Lu aussi Snow White, la réécriture de Blanche Neige de Donald Barthelme. Avec des faux nains et des cheveux, un prince qui viendra. Collage malade d’une Blanche Neige en manque de mots, collage de trous, d’hideux mateurs et de bruits gras catachrèsiques. De trucs blancs, de neige que l’on retrouve sur un écran de télé déréglé, celle qui forme des images hallucinées de vérité quand on regarde derrière et qui est une preuve (sic…) du fond diffus cosmologique. Deux choses qui me font impression: le roman et le fait de ne rien pouvoir dire de malin à son propos, même en forçant un peu.

Vu Control, d’Anton Corbijn, biopic (comme on dit) sur Ian Curtis, leader de Joy Division. Je ne connais rien à Joy Division, à peine plus à New Order (encore à peine plus sur la musique en général), ai décidé un peu au pif d'aller voir. J'aime. Joy Division et le film. Au milieu des 70es, avec du Bowie ou des Sex Pistols qui montent. Réussi, se concentrant un peu trop sur les histoires de cœur de Curtis (le film se base sur le bouquin de sa femme, on comprend mieux l'axe sur les petites affaires avec une belge et son rôle de père mi-indigne, mais ça donne un résultat assez gênant suivant une équation entre problèmes de couples, coucheries extestines, et suicide assez peu (trop) équilibrée, alors que (merde) ses tromperies n'étaient qu'un aspect des trucs qui le rongeaient, une conséquence et non une cause comme ça a l'air d'être ici présenté, ce pauvre mec presque muet et épileptique qui danse comme un grand malade qui a fini). Beau dans son noir et blanc déjà déphasé, dans son Angleterre migrante et ses bagnoles teufteufantes encore, un mec un groupe qui fait font son leur son truc, se dépasse lui-même et se retrouve comme un con à devoir aller là où il est déjà. Puis les côtés, les marges tremblantes, avec un mec (Sam Riley) qui joue Ian Curtis tout triste et ivre de rien, tout étrangé de devenir.

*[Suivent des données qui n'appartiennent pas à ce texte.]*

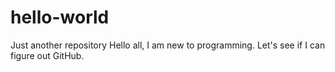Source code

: # hello-world
Just another repository 
Hello all, I am new to programming. Let's see if I can figure out GitHub.
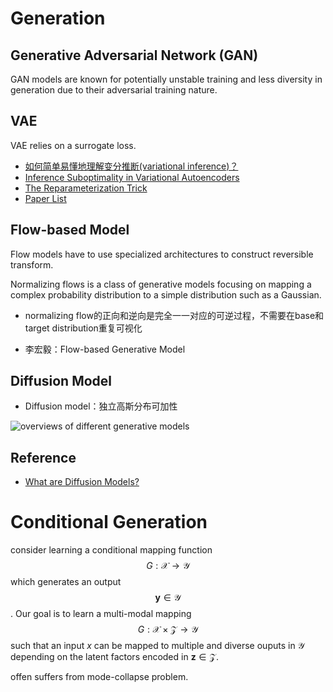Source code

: 
# Generation

## Generative Adversarial Network (GAN)
GAN models are known for potentially unstable training and less diversity in generation due to their adversarial training nature.




## VAE
VAE relies on a surrogate loss.


- [如何简单易懂地理解变分推断(variational inference)？](https://www.zhihu.com/question/41765860)
- [Inference Suboptimality in Variational Autoencoders](https://arxiv.org/pdf/1801.03558.pdf)
- [The Reparameterization Trick](http://gregorygundersen.com/blog/2018/04/29/reparameterization/)
- [Paper List](https://github.com/matthewvowels1/Awesome-VAEs)


## Flow-based Model

Flow models have to use specialized architectures to construct reversible transform.

Normalizing flows is a class of generative models focusing on mapping a complex probability distribution to a simple distribution such as a Gaussian. 
 * normalizing flow的正向和逆向是完全一一对应的可逆过程，不需要在base和target distribution重复可视化
  - 李宏毅：Flow-based Generative Model
  
## Diffusion Model

  * Diffusion model：独立高斯分布可加性
  
![overviews of different generative models](https://lilianweng.github.io/posts/2021-07-11-diffusion-models/generative-overview.png)


## Reference

- [What are Diffusion Models?](https://lilianweng.github.io/posts/2021-07-11-diffusion-models/)

# Conditional Generation

consider learning a conditional mapping function $$G: \mathcal X \rightarrow \mathcal Y$$ which generates an output $$\mathbf y \in \mathcal Y$$. Our goal is to learn a multi-modal mapping $$G: \mathcal X \times \mathcal Z \rightarrow \mathcal Y$$ such that an input $x$ can be mapped to multiple and diverse ouputs in $\mathcal Y$ depending on the latent factors encoded in $\mathbf z \in \mathcal Z$. 

offen suffers from mode-collapse problem.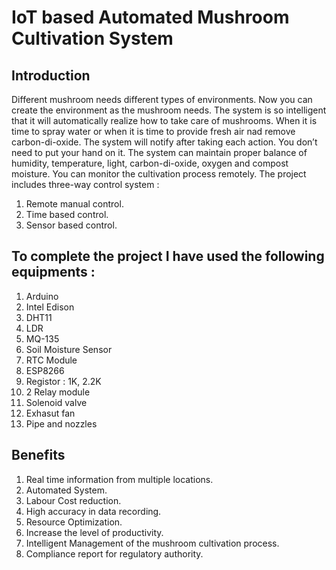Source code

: # IoT based Automated Mushroom Cultivation System
## Introduction
Different mushroom needs different types of environments. Now you can create the environment as the mushroom needs. The system is so intelligent that it will automatically realize how to take care of mushrooms. When it is time to spray water or when it is time to provide fresh air nad remove carbon-di-oxide. The system will notify after taking each action. You don’t need to put your hand on it. The system can maintain proper balance of humidity, temperature, light, carbon-di-oxide, oxygen and compost moisture. You can monitor the cultivation process remotely.
The project includes three-way control system :
1. Remote manual control.
2. Time based control.
3. Sensor based control.
## To complete the project I have used the following equipments :
1.  Arduino
2.  Intel Edison
3.  DHT11 
4.  LDR
5.  MQ-135 
6.  Soil Moisture Sensor
7.  RTC Module
8.  ESP8266
9.  Registor : 1K, 2.2K
10. 2 Relay module
11. Solenoid valve
12. Exhasut fan
13. Pipe and nozzles

## Benefits
1. Real time information from multiple locations.
2. Automated System.	
3. Labour Cost reduction.
4. High accuracy in data recording.
5. Resource Optimization.
6. Increase the level of productivity. 
7. Intelligent Management of the mushroom cultivation process.
8. Compliance report for regulatory authority.
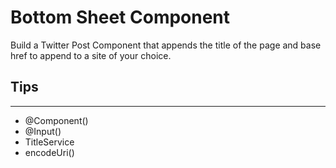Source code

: # Bottom Sheet Component

Build a Twitter Post Component that appends the title of the page and base href to append to a site of your choice.

## Tips

---

- @Component()
- @Input()
- TitleService
- encodeUri()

Je me demande encore de quelle couleur seront les bouquins de la Pléiade du XXIème siècle. Rose bonbon, épinard, céruléen, kiwi kaki caca d'oie. Et qui sera le premier estampillé nouveau millénaire.

En ce moment je lis l’or, de Blaise Cendrars, l'histoire de Johann Augustus Su(t)ter; et The Magic Kingdom, de Stanley Elkin, l'histoire de gamins anglais en glaise qui vont à Disney World pour s'amuser un peu peut-être avant d'achever leurs phases terminales. Henry Miller aimait Cendrars. Henry Miller aimait Knut Hamsun. Hamsun a été, en 1920, prix nobel de littérature. Le 2007, c’est demain qu’on sait et qu’on s’en foutra un peu plus. Elkin est magnifique.

Je voulais le signaler chez g@rp mais ai probablement oublié, ça me revient maintenant et pendant que je suis là autant continuer à faire bouger mes index sur mon clavier. Mon exemplaire folio de Madame Bovary est contaminé par La Maison des feuilles. Page 60 (première partie chapitre II), "Une jeune femme en robe de mérinos bleu garnie de trois volants, ..."
Mon bleu (en noir) disparaît, la vérité est ailleurs (une page quelconque plus avant dans le roman).